## [Description of the task]
Please copy every line from the following entries in which the word "voluntarily" appears.

## [Data for analysis]
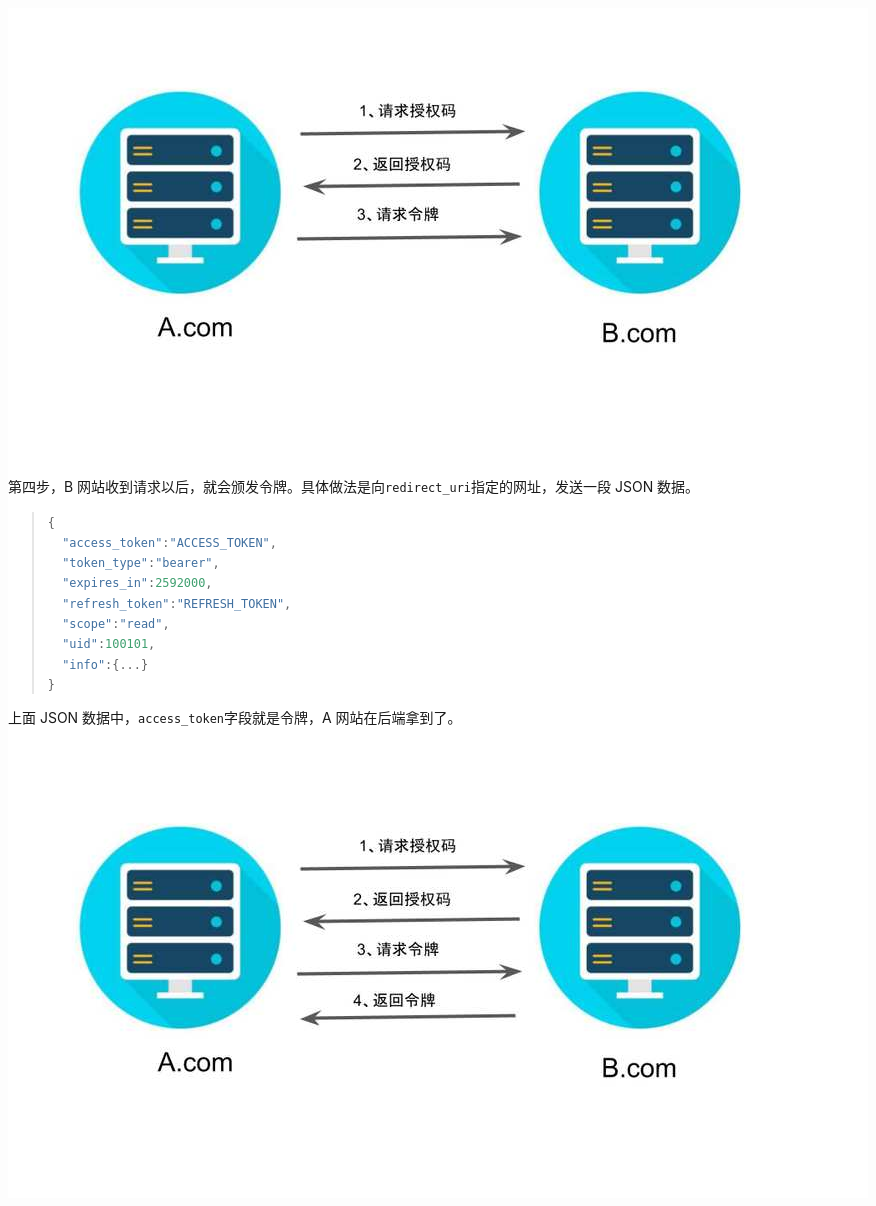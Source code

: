 ![img](LoginMethod.assets/bg2019040904.jpg)

第四步，B 网站收到请求以后，就会颁发令牌。具体做法是向`redirect_uri`指定的网址，发送一段 JSON 数据。

> ```javascript
> {    
>   "access_token":"ACCESS_TOKEN",
>   "token_type":"bearer",
>   "expires_in":2592000,
>   "refresh_token":"REFRESH_TOKEN",
>   "scope":"read",
>   "uid":100101,
>   "info":{...}
> }
> ```

上面 JSON 数据中，`access_token`字段就是令牌，A 网站在后端拿到了。

![img](LoginMethod.assets/bg2019040905.jpg)
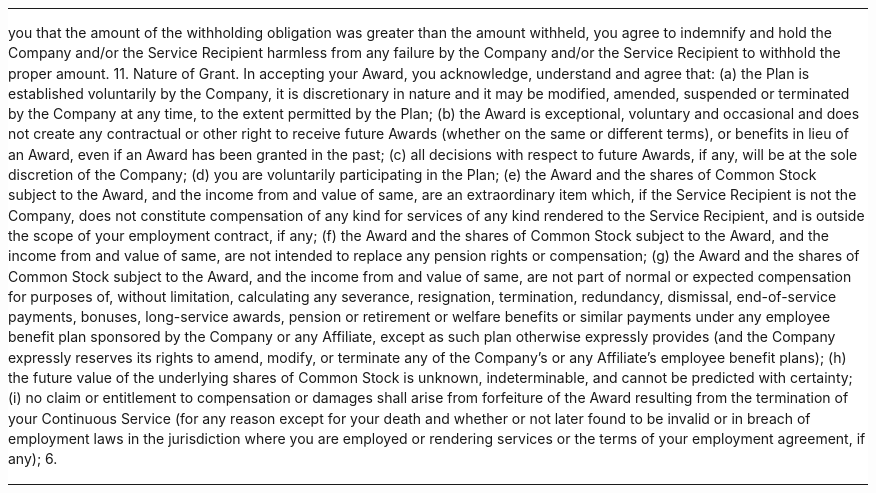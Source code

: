 
---
you  that  the  amount  of  the  withholding  obligation  was  greater  than  the  amount  withheld,  you  agree  to  indemnify  and  hold  the
Company  and/or the Service Recipient harmless from any failure by the Company  and/or the Service Recipient  to withhold  the
proper amount.
11.
Nature of Grant.  In accepting your Award, you acknowledge, understand and agree that:
(a)
the  Plan  is  established  voluntarily  by  the  Company,  it  is  discretionary  in  nature  and  it  may  be  modified,
amended, suspended or terminated by the Company at any time, to the extent permitted by the Plan;
(b)
the  Award  is  exceptional,  voluntary  and  occasional  and  does  not  create  any  contractual  or  other  right  to
receive future Awards (whether on the same or different terms), or benefits in lieu of an Award, even if an Award has been granted
in the past;
(c)
all decisions with respect to future Awards, if any, will be at the sole discretion of the Company;
(d)
you are voluntarily participating in the Plan;
(e)
the Award and the shares of Common Stock subject to the Award, and the income from and value of same, are
an extraordinary item which, if the Service Recipient is not the Company, does not constitute compensation of any kind for services
of any kind rendered to the Service Recipient, and is outside the scope of your employment contract, if any;
(f)
the Award and the shares of Common Stock subject to the Award, and the income from and value of same, are
not intended to replace any pension rights or compensation;
(g)
the Award and the shares of Common Stock subject to the Award, and the income from and value of same, are
not part of normal or expected compensation for purposes of, without limitation, calculating any severance, resignation, termination,
redundancy, dismissal, end-of-service payments, bonuses, long-service awards, pension or retirement or welfare benefits or similar
payments under any employee benefit plan sponsored by the Company or any Affiliate, except as such plan otherwise expressly
provides (and the Company expressly reserves its rights to amend, modify, or terminate any of the Company’s or any Affiliate’s
employee benefit plans);
(h)
the  future  value  of  the  underlying  shares  of  Common  Stock  is  unknown,  indeterminable,  and  cannot  be
predicted with certainty;
(i)
no claim or entitlement to compensation or damages shall arise from forfeiture of the Award resulting from the
termination of your Continuous Service (for any reason except for your death and whether or not later found to be invalid or in
breach  of employment  laws  in  the  jurisdiction  where  you  are  employed  or rendering  services  or  the  terms  of  your  employment
agreement, if any);
6.

---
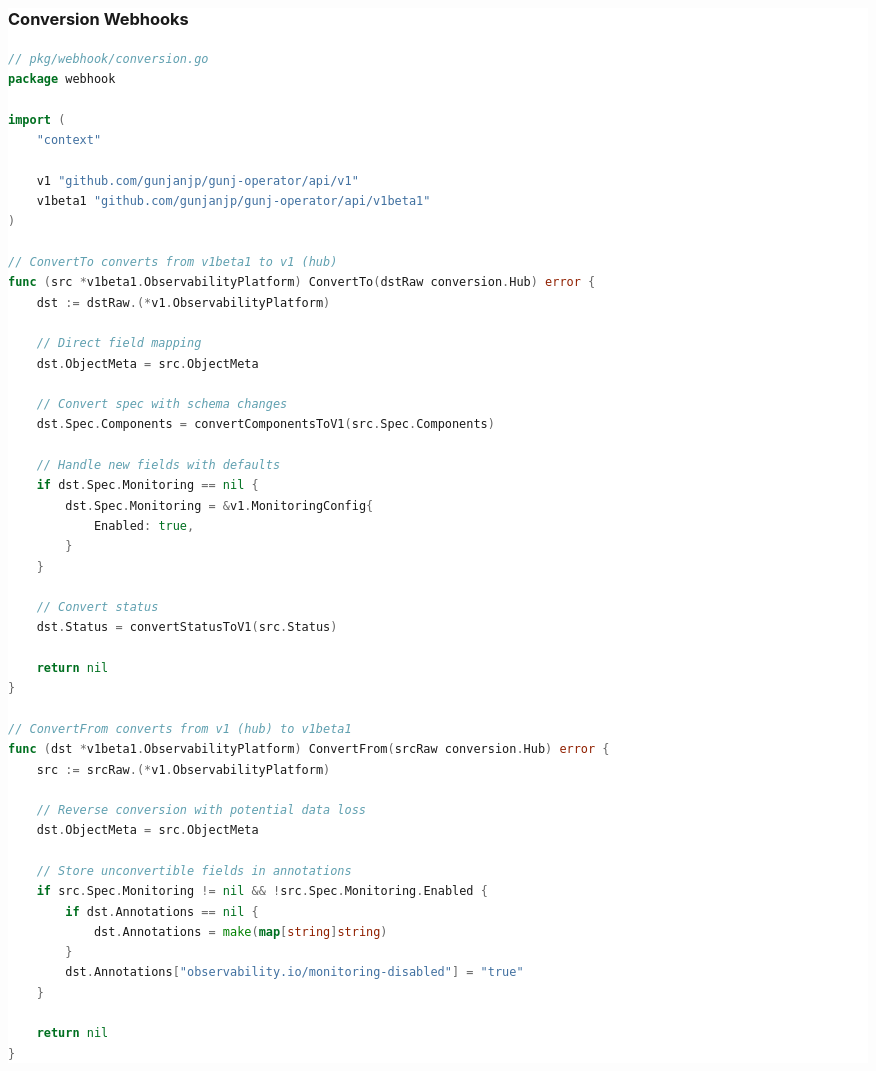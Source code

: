 ### Conversion Webhooks

```go
// pkg/webhook/conversion.go
package webhook

import (
    "context"
    
    v1 "github.com/gunjanjp/gunj-operator/api/v1"
    v1beta1 "github.com/gunjanjp/gunj-operator/api/v1beta1"
)

// ConvertTo converts from v1beta1 to v1 (hub)
func (src *v1beta1.ObservabilityPlatform) ConvertTo(dstRaw conversion.Hub) error {
    dst := dstRaw.(*v1.ObservabilityPlatform)
    
    // Direct field mapping
    dst.ObjectMeta = src.ObjectMeta
    
    // Convert spec with schema changes
    dst.Spec.Components = convertComponentsToV1(src.Spec.Components)
    
    // Handle new fields with defaults
    if dst.Spec.Monitoring == nil {
        dst.Spec.Monitoring = &v1.MonitoringConfig{
            Enabled: true,
        }
    }
    
    // Convert status
    dst.Status = convertStatusToV1(src.Status)
    
    return nil
}

// ConvertFrom converts from v1 (hub) to v1beta1
func (dst *v1beta1.ObservabilityPlatform) ConvertFrom(srcRaw conversion.Hub) error {
    src := srcRaw.(*v1.ObservabilityPlatform)
    
    // Reverse conversion with potential data loss
    dst.ObjectMeta = src.ObjectMeta
    
    // Store unconvertible fields in annotations
    if src.Spec.Monitoring != nil && !src.Spec.Monitoring.Enabled {
        if dst.Annotations == nil {
            dst.Annotations = make(map[string]string)
        }
        dst.Annotations["observability.io/monitoring-disabled"] = "true"
    }
    
    return nil
}
```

## [Written solution]
the  Plan  is  established  voluntarily  by  the  Company,  it  is  discretionary  in  nature  and  it  may  be  modified,
you are voluntarily participating in the Plan;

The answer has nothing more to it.